Lecturer with the Kwame Nkrumah University of Science and Technology (KNUST) Dr Charles Marfo has stated that it will amount to punishment if the Senior minister designate Yaw Osafo Maafo is re-vetted.
He said it will be a waste of time and resources for the Appointments Committee of Parliament and Ghana as a whole to allow the former finance minister in the erstwhile Kufour’s administration to go through another round of hours of ‘grilling’.
Mr Maafo and the energy minister designate Boakye Agyarko have been asked to provide further explanations on their CVs as a result their approval have been put on ice.
Speaking with Kwame Adinkra host of Abusua FM’s Abusua Nkommo, he observed that it is a means to show the minister designate where ‘power lies’ after his rift with committee member Okudzeto Ablakwa.
‘I don’t believe its by substance to re-invite him. I see it more like punishment, some of the committee members have been arguing that he didn’t show respect to them. If you don’t want to approve his appointment, just say it, other than that I don’t get it, what questions at all are you going to ask him again. Parliamentary issues are handled in certain manner, so we just have to be careful about our comments before we are dragged to the house,’ he said.
He remarked that Mr Agyarko was the best minister designate to have performed creditably with his presentation during the vetting.
‘His vetting took longer than almost all of them, what kind of better particulars do you want again before you approve his nominations.
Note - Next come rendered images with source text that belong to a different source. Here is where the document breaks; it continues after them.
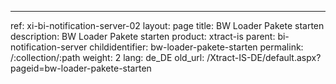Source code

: ---
ref: xi-bi-notification-server-02
layout: page
title: BW Loader Pakete starten
description: BW Loader Pakete starten
product: xtract-is
parent: bi-notification-server
childidentifier: bw-loader-pakete-starten
permalink: /:collection/:path
weight: 2
lang: de_DE
old_url: /Xtract-IS-DE/default.aspx?pageid=bw-loader-pakete-starten
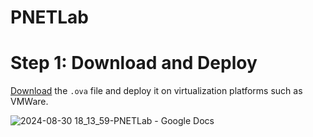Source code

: # PNETLab

# Step 1: Download and Deploy
[Download](https://pnetlab.com/pages/download) the `.ova` file and deploy it on virtualization platforms such as VMWare.

![2024-08-30 18_13_59-PNETLab - Google Docs](https://github.com/user-attachments/assets/90d18099-6518-4741-bbd4-507d5d3a3ca8)
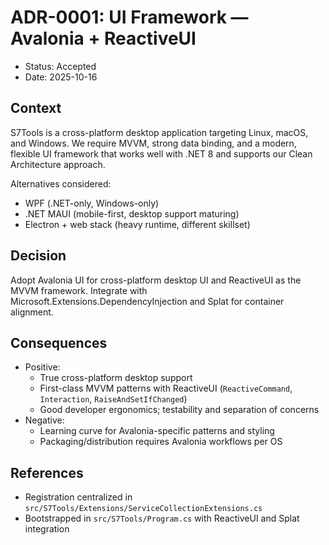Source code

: # ADR-0001: UI Framework — Avalonia + ReactiveUI

- Status: Accepted
- Date: 2025-10-16

## Context

S7Tools is a cross-platform desktop application targeting Linux, macOS, and Windows. We require MVVM, strong data binding, and a modern, flexible UI framework that works well with .NET 8 and supports our Clean Architecture approach.

Alternatives considered:

- WPF (.NET-only, Windows-only)
- .NET MAUI (mobile-first, desktop support maturing)
- Electron + web stack (heavy runtime, different skillset)

## Decision

Adopt Avalonia UI for cross-platform desktop UI and ReactiveUI as the MVVM framework. Integrate with Microsoft.Extensions.DependencyInjection and Splat for container alignment.

## Consequences

- Positive:
    - True cross-platform desktop support
    - First-class MVVM patterns with ReactiveUI (`ReactiveCommand`, `Interaction`, `RaiseAndSetIfChanged`)
    - Good developer ergonomics; testability and separation of concerns
- Negative:
    - Learning curve for Avalonia-specific patterns and styling
    - Packaging/distribution requires Avalonia workflows per OS

## References

- Registration centralized in `src/S7Tools/Extensions/ServiceCollectionExtensions.cs`
- Bootstrapped in `src/S7Tools/Program.cs` with ReactiveUI and Splat integration
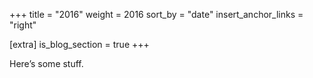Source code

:+++
title = "2016"
weight = 2016
sort_by = "date"
insert_anchor_links = "right"

[extra]
is_blog_section = true
+++

Here’s some stuff.
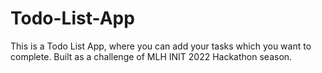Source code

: # Todo-List-App
This is a Todo List App, where you can add your tasks which you want to complete. Built as a challenge of MLH INIT 2022 Hackathon season.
He was confident, how can his former positions become arrogance?, its sometimes sad, I must say,’ he said.
Mr Marfo questioned why Ghanaians sometimes play the ostrich by not accepting the naked truth with issues regarding International Monetary Fund (IMF).
‘Who doesn’t know that the IMF has not been treating us unfairly, there is no way these people are going to be rejected, is no way, we will only be wasting state resources to re-vet them, some minister designates years back couldn’t even recite the national anthem,’ he said.
He argued that due process is not always the best, ‘what is the sense if due process doesn’t end anywhere’.